Hendershott noted it was particularly surprising that she, alone, was audited. Her husband, who brings in the vast majority of the family’s income, was not included in the IRS’s inquiry — even though the Hendershotts always [file] jointly. …
While asking about the deposits, the agent wanted to know if the monies came from groups and, if so, what the organizations’ politics were.
The mention of groups, Hendershott notes, is particularly interesting, as she had been writing for numerous Catholic outlets and organizations at the time. In addition to Catholic World Report and the Catholic Advocate, she also penned op-eds for the Wall Street Journal. Many of these writings were critical of President Barack Obama and his policies.
The Blaze article notes that Hendershott wrote several pieces critical of the liberal group Catholics United and its founder, Chris Korzen. Two such articles appeared in the print edition of Catholic World Report, “The Big Con” (August/September 2009) and “The Big Con Continues” (November 2010).
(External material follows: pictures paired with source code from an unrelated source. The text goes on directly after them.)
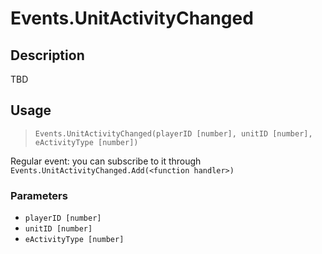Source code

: # Events.UnitActivityChanged
## Description
TBD

## Usage
> `Events.UnitActivityChanged(playerID [number], unitID [number], eActivityType [number])`

Regular event: you can subscribe to it through `Events.UnitActivityChanged.Add(<function handler>)`

### Parameters
- `playerID [number]`
- `unitID [number]`
- `eActivityType [number]`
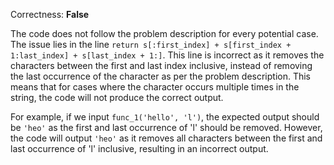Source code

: Correctness: **False**

The code does not follow the problem description for every potential case. The issue lies in the line `return s[:first_index] + s[first_index + 1:last_index] + s[last_index + 1:]`. This line is incorrect as it removes the characters between the first and last index inclusive, instead of removing the last occurrence of the character as per the problem description. This means that for cases where the character occurs multiple times in the string, the code will not produce the correct output. 

For example, if we input `func_1('hello', 'l')`, the expected output should be `'heo'` as the first and last occurrence of 'l' should be removed. However, the code will output `'heo'` as it removes all characters between the first and last occurrence of 'l' inclusive, resulting in an incorrect output.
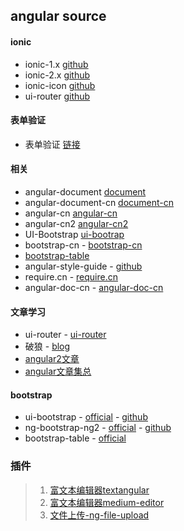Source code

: 
## angular source

#### ionic

* ionic-1.x 	[github](https://github.com/driftyco/ionic/tree/1.x)
* ionic-2.x 	[github](https://github.com/driftyco/ionic/tree/master)
* ionic-icon	[github](https://github.com/driftyco/ionicons/)
* ui-router		[github](https://github.com/angular-ui/ui-router)

#### 表单验证

* 表单验证<AngularJs>   [链接](http://www.cnblogs.com/rohelm/p/4033513.html)

#### 相关
* angular-document	[document](https://docs.angularjs.org/api)
* angular-document-cn	[document-cn](http://www.ngnice.com/)
* angular-cn	[angular-cn](https://angular.cn/)
* angular-cn2	[angular-cn2](http://www.angularjs.cn/)
* UI-Bootstrap		[ui-bootrap](http://angular-ui.github.io/bootstrap/)
* bootstrap-cn - [bootstrap-cn](http://v3.bootcss.com/)
* [bootstrap-table](http://bootstrap-table.wenzhixin.net.cn/zh-cn/)
* angular-style-guide -	[github](https://github.com/johnpapa/angular-styleguide/blob/master/a1/i18n/zh-CN.md#%E5%8E%8B%E7%BC%A9%E5%92%8C%E6%B3%A8%E9%87%8A)
* require.cn - 	[require.cn](http://www.requirejs.cn/)
* angular-doc-cn - [angular-doc-cn](http://www.apjs.net/)


#### 文章学习 

- ui-router	-	[ui-router](http://bubkoo.com/2014/01/01/angular/ui-router/guide/state-manager/)
- 破狼 - [blog](http://www.cnblogs.com/whitewolf/)
- [angular2文章](http://codin.im/tags/Angular2/)
- [angular文章集总](https://github.com/dolymood/AngularLearning)



#### bootstrap

* ui-bootstrap	- [official](http://angular-ui.github.io/bootstrap/) -	[github](https://github.com/angular-ui/bootstrap)
* ng-bootstrap-ng2	-	[official](https://ng-bootstrap.github.io/#/home) -	[github](https://github.com/ng-bootstrap/ng-bootstrap)
* bootstrap-table - [official](http://bootstrap-table.wenzhixin.net.cn/zh-cn/)

### 插件
> 1. [富文本编辑器textangular](http://textangular.com/)
> 2. [富文本编辑器medium-editor](https://github.com/thijsw/angular-medium-editor)
> 3. [文件上传-ng-file-upload](https://github.com/danialfarid/ng-file-upload#usage)
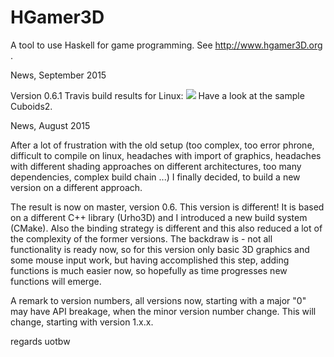 HGamer3D
========

 A tool to use Haskell for game programming. See http://www.hgamer3D.org .

 News, September 2015
 
 Version 0.6.1
 Travis build results for Linux: <img src="https://travis-ci.org/urs-of-the-backwoods/HGamer3D.svg?branch=master">
 Have a look at the sample Cuboids2.
 
  
 News, August 2015

 After a lot of frustration with the old setup (too complex, too error phrone, difficult to compile on linux, headaches with import of graphics, headaches with different shading approaches on different architectures, too many dependencies, complex build chain ...) I finally decided, to build a new version on a different approach.

 The result is now on master, version 0.6. This version is different! It is based on a different C++ library (Urho3D) and I introduced a new build system (CMake). Also the binding strategy is different and this also reduced a lot of the complexity of the former versions. The backdraw is - not all functionality is ready now, so for this version only basic 3D graphics and some mouse input work, but having accomplished this step, adding functions is much easier now, so hopefully as time progresses new functions will emerge.

 A remark to version numbers, all versions now, starting with a major "0" may have API breakage, when the minor version number change. This will change, starting with version 1.x.x.

 regards
 uotbw

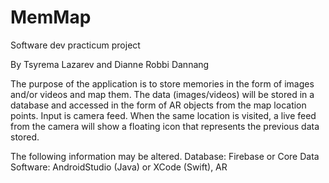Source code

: # MemMap
Software dev practicum project

By Tsyrema Lazarev and Dianne Robbi Dannang

The purpose of the application is to store memories in the form of images and/or videos and map them. The data (images/videos) will be stored in a database and accessed in the form of AR objects from the map location points. 
Input is camera feed.
When the same location is visited, a live feed from the camera will show a floating icon that represents the previous data stored.

The following information may be altered.
Database: Firebase or Core Data
Software: AndroidStudio (Java) or XCode (Swift), AR
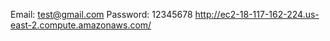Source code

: Email: test@gmail.com
Password: 12345678
http://ec2-18-117-162-224.us-east-2.compute.amazonaws.com/
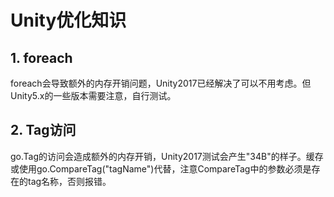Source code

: # **Unity优化知识**

## 1. foreach
foreach会导致额外的内存开销问题，Unity2017已经解决了可以不用考虑。但Unity5.x的一些版本需要注意，自行测试。

## 2. Tag访问
go.Tag的访问会造成额外的内存开销，Unity2017测试会产生"34B"的样子。缓存或使用go.CompareTag("tagName")代替，注意CompareTag中的参数必须是存在的tag名称，否则报错。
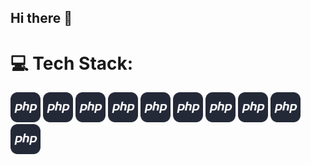 ## Hi there 👋

# 💻 Tech Stack:

<img src="https://github.com/DeepakSaini2331997/DeepakSaini2331997/blob/main/assets/icons/PHP-Dark.svg" width="48">
<img src="https://github.com/DeepakSaini2331997/DeepakSaini2331997/blob/main/assets/icons/PHP-Dark.svg" width="48">
<img src="https://github.com/DeepakSaini2331997/DeepakSaini2331997/blob/main/assets/icons/PHP-Dark.svg" width="48">
<img src="https://github.com/DeepakSaini2331997/DeepakSaini2331997/blob/main/assets/icons/PHP-Dark.svg" width="48">
<img src="https://github.com/DeepakSaini2331997/DeepakSaini2331997/blob/main/assets/icons/PHP-Dark.svg" width="48">
<img src="https://github.com/DeepakSaini2331997/DeepakSaini2331997/blob/main/assets/icons/PHP-Dark.svg" width="48">
<img src="https://github.com/DeepakSaini2331997/DeepakSaini2331997/blob/main/assets/icons/PHP-Dark.svg" width="48">
<img src="https://github.com/DeepakSaini2331997/DeepakSaini2331997/blob/main/assets/icons/PHP-Dark.svg" width="48">
<img src="https://github.com/DeepakSaini2331997/DeepakSaini2331997/blob/main/assets/icons/PHP-Dark.svg" width="48">
<img src="https://github.com/DeepakSaini2331997/DeepakSaini2331997/blob/main/assets/icons/PHP-Dark.svg" width="48">





<!--
**DeepakSaini2331997/DeepakSaini2331997** is a ✨ _special_ ✨ repository because its `README.md` (this file) appears on your GitHub profile.

Here are some ideas to get you started:

- 🔭 I’m currently working on ...
- 🌱 I’m currently learning ...
- 👯 I’m looking to collaborate on ...
- 🤔 I’m looking for help with ...
- 💬 Ask me about ...
- 📫 How to reach me: ...
- 😄 Pronouns: ...
- ⚡ Fun fact: ...
-->
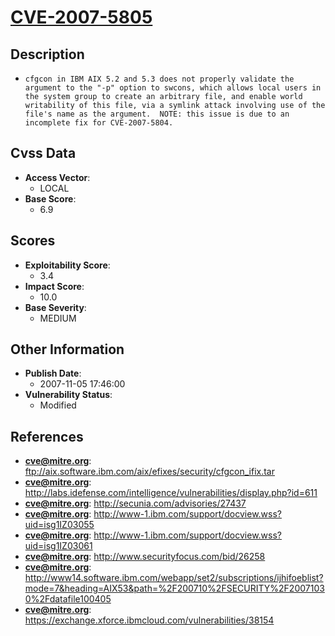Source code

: 
# [CVE-2007-5805](https://cve.mitre.org/cgi-bin/cvename.cgi?name=CVE-2007-5805)

## Description

- `cfgcon in IBM AIX 5.2 and 5.3 does not properly validate the argument to the "-p" option to swcons, which allows local users in the system group to create an arbitrary file, and enable world writability of this file, via a symlink attack involving use of the file's name as the argument.  NOTE: this issue is due to an incomplete fix for CVE-2007-5804.`

## Cvss Data

- **Access Vector**:
  - LOCAL
- **Base Score**:
  - 6.9

## Scores

- **Exploitability Score**:
  - 3.4
- **Impact Score**:
  - 10.0
- **Base Severity**:
  - MEDIUM

## Other Information

- **Publish Date**:
  - 2007-11-05 17:46:00
- **Vulnerability Status**:
  - Modified

## References

- **cve@mitre.org**: ftp://aix.software.ibm.com/aix/efixes/security/cfgcon_ifix.tar
- **cve@mitre.org**: http://labs.idefense.com/intelligence/vulnerabilities/display.php?id=611
- **cve@mitre.org**: http://secunia.com/advisories/27437
- **cve@mitre.org**: http://www-1.ibm.com/support/docview.wss?uid=isg1IZ03055
- **cve@mitre.org**: http://www-1.ibm.com/support/docview.wss?uid=isg1IZ03061
- **cve@mitre.org**: http://www.securityfocus.com/bid/26258
- **cve@mitre.org**: http://www14.software.ibm.com/webapp/set2/subscriptions/ijhifoeblist?mode=7&heading=AIX53&path=%2F200710%2FSECURITY%2F20071030%2Fdatafile100405
- **cve@mitre.org**: https://exchange.xforce.ibmcloud.com/vulnerabilities/38154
Those pieces highlighted efforts of Korzen and the various Catholic organizations with which he was affiliated in the 2008 election and in the push to pass the Affordable Care Act. A follow-up piece, “The Catholic Con Continues,” was published on the CWR website in August 2012 and detailed the funding and politicking of liberal Catholic organizations ahead of that year’s presidential election.
From The Blaze:
Hendershott can’t help but wonder if her writings against progressive groups played a role in her audit. It’s obvious that before she was notified by the IRS she was commenting regularly about matters of faith and politics and, in particular, Obamacare. While she doesn’t have proof that the IRS investigation was political in nature, she has strong suspicions that it was.
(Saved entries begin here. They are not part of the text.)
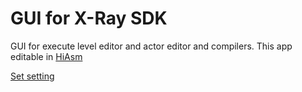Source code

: # GUI for X-Ray SDK
GUI for execute level editor and actor editor and compilers.
This app editable in [HiAsm](https://en.wikipedia.org/wiki/HiAsm)

[Set setting](https://github.com/Graff46/GUI_for_X-Ray_SDK/wiki/Setting)
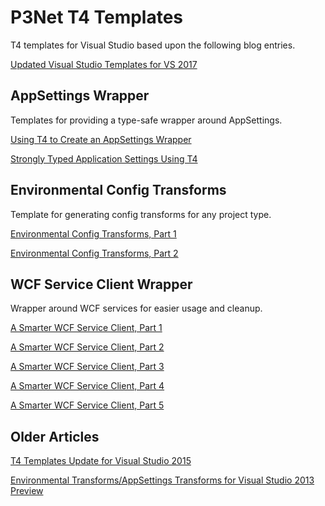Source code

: # P3Net T4 Templates

T4 templates for Visual Studio based upon the following blog entries.

[Updated Visual Studio Templates for VS 2017](http://www.michaeltaylorp3.net/updated-visual-studio-templates-for-vs-2017/)

## AppSettings Wrapper

Templates for providing a type-safe wrapper around AppSettings.

[Using T4 to Create an AppSettings Wrapper](http://www.michaeltaylorp3.net/using-t4-to-create-an-appsettings-wrapper/)

[Strongly Typed Application Settings Using T4](http://www.michaeltaylorp3.net/strongly-typed-application-settings-using-t4/)

## Environmental Config Transforms

Template for generating config transforms for any project type.

[Environmental Config Transforms, Part 1](http://www.michaeltaylorp3.net/environmental-config-transforms-part-1/)

[Environmental Config Transforms, Part 2](http://www.michaeltaylorp3.net/environmental-config-transforms-part-2/)

## WCF Service Client Wrapper

Wrapper around WCF services for easier usage and cleanup.

[A Smarter WCF Service Client, Part 1](http://www.michaeltaylorp3.net/a-smarter-wcf-service-client-part-1/)

[A Smarter WCF Service Client, Part 2](http://www.michaeltaylorp3.net/a-smarter-wcf-service-client-part-2/)

[A Smarter WCF Service Client, Part 3](http://www.michaeltaylorp3.net/a-smarter-wcf-service-client-part-3/)

[A Smarter WCF Service Client, Part 4](http://www.michaeltaylorp3.net/a-smarter-wcf-service-client-part-4/)

[A Smarter WCF Service Client, Part 5](http://www.michaeltaylorp3.net/a-smarter-wcf-service-client-part-5/)

## Older Articles
[T4 Templates Update for Visual Studio 2015](http://www.michaeltaylorp3.net/t4-templates-update-for-visual-studio-2015/)

[Environmental Transforms/AppSettings Transforms for Visual Studio 2013 Preview](http://www.michaeltaylorp3.net/environmental-transforms-appsettings-transforms-for-visual-studio-2013-preview/)



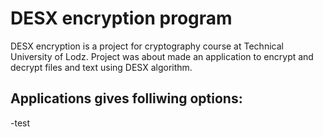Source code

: # DESX encryption program
DESX encryption is a project for cryptography course at Technical University of Lodz. Project was about made an application to encrypt and decrypt files and text using DESX algorithm.
## Applications gives folliwing options:
-test
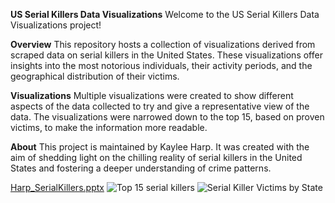 **US Serial Killers Data Visualizations**
Welcome to the US Serial Killers Data Visualizations project!

**Overview**
This repository hosts a collection of visualizations derived from scraped data on serial killers in the United States. These visualizations offer insights into the most notorious individuals, their activity periods, and the geographical distribution of their victims.

**Visualizations**
Multiple visualizations were created to show different aspects of the data collected to try and give a representative view of the data. The visualizations were narrowed down to the top 15, based on proven victims, to make the information more readable.

**About**
This project is maintained by Kaylee Harp. It was created with the aim of shedding light on the chilling reality of serial killers in the United States and fostering a deeper understanding of crime patterns.

[Harp_SerialKillers.pptx](https://github.com/harpkaylee/SerialKillersAnalysis/files/15143298/Harp_SerialKillers.pptx)
![Top 15 serial killers](https://github.com/harpkaylee/SerialKillersAnalysis/assets/124806119/51c8a3f7-1afd-45e5-93a3-204eb7c7dadd)
![Serial Killer Victims by State](https://github.com/harpkaylee/SerialKillersAnalysis/assets/124806119/fb51e4a1-61de-4c0c-a27d-b894c0a74d88)

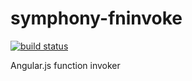 symphony-fninvoke
===============

[![build status](https://travis-ci.org/MattiasFestin/symphony-fninvoke.png)](https://travis-ci.org/MattiasFestin/symphony-fninvoke)

Angular.js function invoker
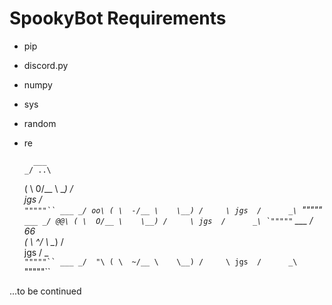# SpookyBot Requirements

- pip
- discord.py
- numpy
- sys
- random
- re

        ___
      _/ ..\
     ( \  0/__
      \    \__)
      /     \
jgs  /      _\
    `"""""``
        ___
      _/ oo\
     ( \  -/__
      \    \__)
      /     \
jgs  /      _\
    `"""""``   
        ___
      _/ @@\
     ( \  O/__
      \    \__)
      /     \
jgs  /      _\
    `"""""``
        ___
      _/ 66\
     ( \  ^/__
      \    \__)
      /     \
jgs  /      _\
    `"""""``
        ___
      _/  "\
     ( \  ~/__
      \    \__)
      /     \
jgs  /      _\
    `"""""``

...to be continued
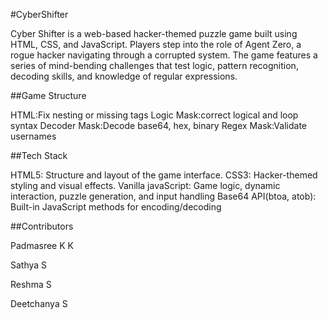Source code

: #CyberShifter

Cyber Shifter is a web-based hacker-themed puzzle game built using HTML, CSS, and JavaScript. Players step into the role of Agent Zero, a rogue hacker navigating through a corrupted system. The game features a series of mind-bending challenges that test logic, pattern recognition, decoding skills, and knowledge of regular expressions.

##Game Structure

HTML:Fix nesting or missing tags
Logic Mask:correct logical and loop syntax
Decoder Mask:Decode base64, hex, binary
Regex Mask:Validate usernames

##Tech Stack

HTML5: Structure and layout of the game interface.
CSS3: Hacker-themed styling and visual effects.
Vanilla javaScript: Game logic, dynamic interaction, puzzle generation, and input handling
Base64 API(btoa, atob): Built-in JavaScript methods for encoding/decoding

##Contributors

Padmasree K K

Sathya S

Reshma S

Deetchanya S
“I started writing articles like crazy saying these are fake Catholic groups,” she said of the aforementioned organizations, noting that Korzen would often target her work and rail against her assertions.
Hendershott noted that the progressive leader once called into a radio show she appeared on to challenge her contention that he had accepted Soros money.
“I had the tax return in front of me and read off the amounts that Chris Korzen was getting paid from Catholics in Alliance for the Common Good — a Soros supported fake Catholic group,” she told TheBlaze, noting that, through Catholics in Alliance, he had received $85,000.
While Korzen denied this on the air, Hendershott read from the 990 form in an effort to prove he wasn’t telling the truth. This, she believes, may have sparked — or played a role — in spawning the IRS audit.